The game faces were on for this year's Puzzle Palooza held at Elmwood School Gym held on January 19th.

The event is a fundraiser for Altona and Area Family Resource Centre.

"It was awesome! It was so much fun!" said Nina Edbom-Kehler, centre coordinator. "We had a completion - in an hour! It only took an hour. It made me think maybe our puzzle was too simple - 750 [pieces]. Last year we did 1000.
But then in the comments we had later [people said] if it was this simplicity this year, it could have been 1000 and it would have taken longer. But I really love the finishing! The funny thing is, yes, the first place was at an hour. Within the next 15 minutes, five people finished."

A new champion was crowned at this year's puzzle-off.

"It was a local group," said Edbom-Kehler. "It's kind of funny because Sarah, who's at Only Local in Altona, was putting her sisters and some friends together [in a team], she came in first. [It] was really funny because we were so excited about the win and we're taking pictures with the trophy and we're cleaning up when I realized - I forgot to give them the prize!
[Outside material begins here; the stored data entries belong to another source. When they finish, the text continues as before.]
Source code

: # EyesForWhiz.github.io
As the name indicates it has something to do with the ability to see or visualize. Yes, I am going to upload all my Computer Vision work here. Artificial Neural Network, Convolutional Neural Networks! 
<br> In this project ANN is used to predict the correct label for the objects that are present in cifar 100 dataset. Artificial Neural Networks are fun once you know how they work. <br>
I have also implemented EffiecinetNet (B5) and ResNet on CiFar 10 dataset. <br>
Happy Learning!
And she's like, I just wanted the bragging rights!"

The success of this year's event can be attributed to two factors.

"We did it a bit different. Last year we had two family teams and then I think we had eight competitive teams. We were up quite a bit [this year]. It was nice. It was a full gym, really comfortable. And we also hosted in January. Last year [it was] in April. I think by that time it was getting nicer so people were outside, whereas now it's prime puzzle time, I'm told."

This year's event involved twelve teams (including one from Morden) made up of four members each, an increase over last year.
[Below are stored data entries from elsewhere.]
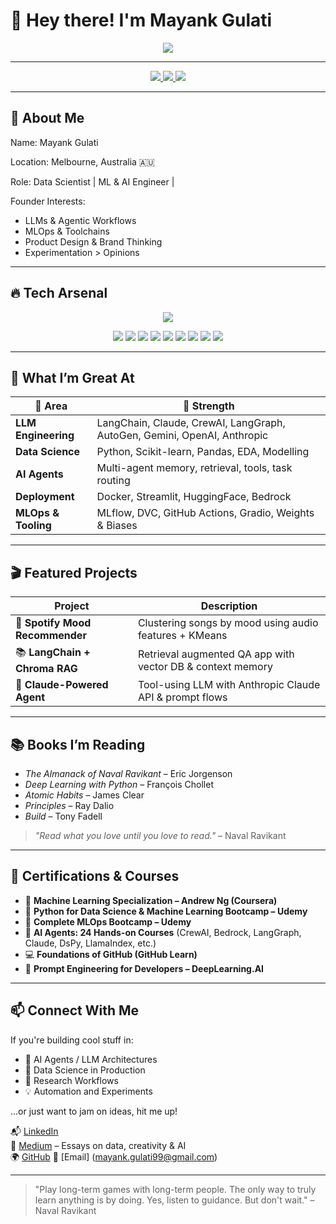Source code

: # 👋 Hey there! I'm **Mayank Gulati**

<p align="center">
  <img src="https://img.shields.io/badge/Data%20Scientist-%7C%20ML%20%26%20AI%20Engineer-00F7FF?style=for-the-badge&logo=python&logoColor=white&color=blueviolet"/>
</p>


---

<p align="center">
  <a href="www.linkedin.com/in/mayank-gulati1993/">
    <img src="https://img.shields.io/badge/-Mayank%20Gulati-blue?style=flat-square&logo=Linkedin&logoColor=white&link=https://www.linkedin.com/in/mayankgulati11/"/>
  </a>
  <a href="mailto:mayank@example.com">
    <img src="https://img.shields.io/badge/Gmail-D14836?style=flat-square&logo=gmail&logoColor=white"/>
  </a>
  <a href="https://github.com/Basswala">
    <img src="https://img.shields.io/github/followers/Basswala?label=Follow&style=social"/>
  </a>
</p>

---

## 🚀 About Me


Name: Mayank Gulati

Location: Melbourne, Australia 🇦🇺

Role: Data Scientist | ML & AI Engineer |

Founder Interests:
  - LLMs & Agentic Workflows
  - MLOps & Toolchains
  - Product Design & Brand Thinking
  - Experimentation > Opinions


---

## 🔥 Tech Arsenal

<p align="center">
  <img src="https://skillicons.dev/icons?i=python,tensorflow,pytorch,fastapi,docker,git,github,vscode,jupyter,mysql,postgres,figma&perline=8"/>
</p>

<p align="center">
  <img src="https://img.shields.io/badge/OpenAI-0055FF?style=flat&logo=openai&logoColor=white"/>
  <img src="https://img.shields.io/badge/Anthropic-000000?style=flat&logo=anthropic&logoColor=white"/>
  <img src="https://img.shields.io/badge/Cursor%20AI-000000?style=flat&logo=data:image/svg+xml;base64,&logoColor=white"/>
  <img src="https://img.shields.io/badge/Google%20Gemini-4285F4?style=flat&logo=google&logoColor=white"/>
  <img src="https://img.shields.io/badge/HuggingFace-FCC624?style=flat&logo=huggingface&logoColor=black"/>
  <img src="https://img.shields.io/badge/LangChain-333333?style=flat&logo=langchain&logoColor=white"/>
  <img src="https://img.shields.io/badge/LlamaIndex-FFCA28?style=flat&logo=llama&logoColor=black"/>
  <img src="https://img.shields.io/badge/MLflow-0072C6?style=flat&logo=mlflow&logoColor=white"/>
  <img src="https://img.shields.io/badge/Gradio-FF6F61?style=flat&logo=gradio&logoColor=white"/>
</p>

---

## 🧠 What I’m Great At

| 🧩 Area | 🌟 Strength |
|--------|--------------------------|
| **LLM Engineering** | LangChain, Claude, CrewAI, LangGraph, AutoGen, Gemini, OpenAI, Anthropic |
| **Data Science** | Python, Scikit-learn, Pandas, EDA, Modelling |
| **AI Agents** | Multi-agent memory, retrieval, tools, task routing |
| **Deployment** | Docker, Streamlit, HuggingFace, Bedrock |
| **MLOps & Tooling** | MLflow, DVC, GitHub Actions, Gradio, Weights & Biases |

---

## 🎬 Featured Projects

| Project | Description |
|--------|-------------|
| 🎵 **Spotify Mood Recommender** | Clustering songs by mood using audio features + KMeans |
| 📚 **LangChain + Chroma RAG** | Retrieval augmented QA app with vector DB & context memory |
| 🤖 **Claude-Powered Agent** | Tool-using LLM with Anthropic Claude API & prompt flows |

---

## 📚 Books I’m Reading

- *The Almanack of Naval Ravikant* – Eric Jorgenson  
- *Deep Learning with Python* – François Chollet  
- *Atomic Habits* – James Clear  
- *Principles* – Ray Dalio  
- *Build* – Tony Fadell

> *"Read what you love until you love to read."* – Naval Ravikant

---

## 📜 Certifications & Courses

- 📘 **Machine Learning Specialization – Andrew Ng (Coursera)**
- 🐍 **Python for Data Science & Machine Learning Bootcamp – Udemy**
- 🔁 **Complete MLOps Bootcamp – Udemy**
- 🤖 **AI Agents: 24 Hands-on Courses** (CrewAI, Bedrock, LangGraph, Claude, DsPy, LlamaIndex, etc.)
- 💻 **Foundations of GitHub (GitHub Learn)**
- 🎯 **Prompt Engineering for Developers – DeepLearning.AI**

---

## 📫 Connect With Me

If you're building cool stuff in:
- 🧠 AI Agents / LLM Architectures
- 🧩 Data Science in Production
- 🔬 Research Workflows
- 💡 Automation and Experiments

...or just want to jam on ideas, hit me up!

📬 [LinkedIn](www.linkedin.com/in/mayank-gulati1993/)  
🧠 [Medium](https://medium.com/@basswala) – Essays on data, creativity & AI  
🌍 [GitHub](https://github.com/Basswala)
📧 [Email] (mayank.gulati99@gmail.com)  


---

> "Play long-term games with long-term people. The only way to truly learn anything is by doing. Yes, listen to guidance. But don't wait." – Naval Ravikant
And it wasn't difficult to tell apart the competitive from the casual. 

"I'm not a really big puzzler. I won't put the 1000 or 10,000-piece together or anything," said Edbom-Kehler. "But I've done it a bunch more with my kids. But here, there's a big division between the competitive, really serious, nose down, don't-talk-to-me-I'm-puzzling and the other ones, [who] are like - where's the coffee, I'll go grab a cookie, ah you know, let's go put some music on. But it was nice. Everybody had a great time."
Moving around the gym observing the action, Edbom-Kehler noticed the different strategies employed by puzzler.

"Some of them are, okay grab all the edge pieces, put the edge together. Some of them are just grab all the colors that go together and let's put them together in groups and then put it together. It was really interesting how there was rhyme and reason."

They even brought a variety of tools to get that all important edge, such as special trays used to organize pieces.

"I never knew that was a thing. But I remember when we did it the first year somebody asked can I bring my organization trays? And I'm like, pardon me? And I'm like, sure. So yeah, this year some of them had a headlamp so that they could see a bit better. Some of them came with a special stand so that they could put the box to stand, so that the box didn't fall over so they could see the picture. It's a it's a serious event."

The event raised approximately $1200, most of which will go to pay staffing costs at the non-profit agency. The only real expenses were good quality puzzles, purchased locally at Janzen Hobby in Winkler. The school gym was provided rent-free and prizes for the rainbow auction were donated by the community.

Looking ahead, Edbom-Kehler will be surveying participants as to what type of puzzle should be used at next year's event.

"I'd even like to do the same one next year and see if really we have a different winner or if there is any strategy behind it. Some of those people said they would know, and they would have a different strategy, so, I'll see, I don't know. I wouldn't! I mean, you could give it to me today and I'd still be like, I don't know." 

The evening included a few extras as well.

"We had a fantastic rainbow auction! We had 16 different prizes set up. At first, we were just going to do it and post the numbers. But it was kind of exciting that when it finished early, we did it live. There was that anticipation, and I called the number slowly so that everybody would look at their tickets and they're like, oh, that's me. So yeah, it was pretty fun that way."

An Altona-based photography/videography company - D&W Productions - was on site to record a fascinating time lapse of one team assembling its puzzle. The video can be viewed on the centre's social media page.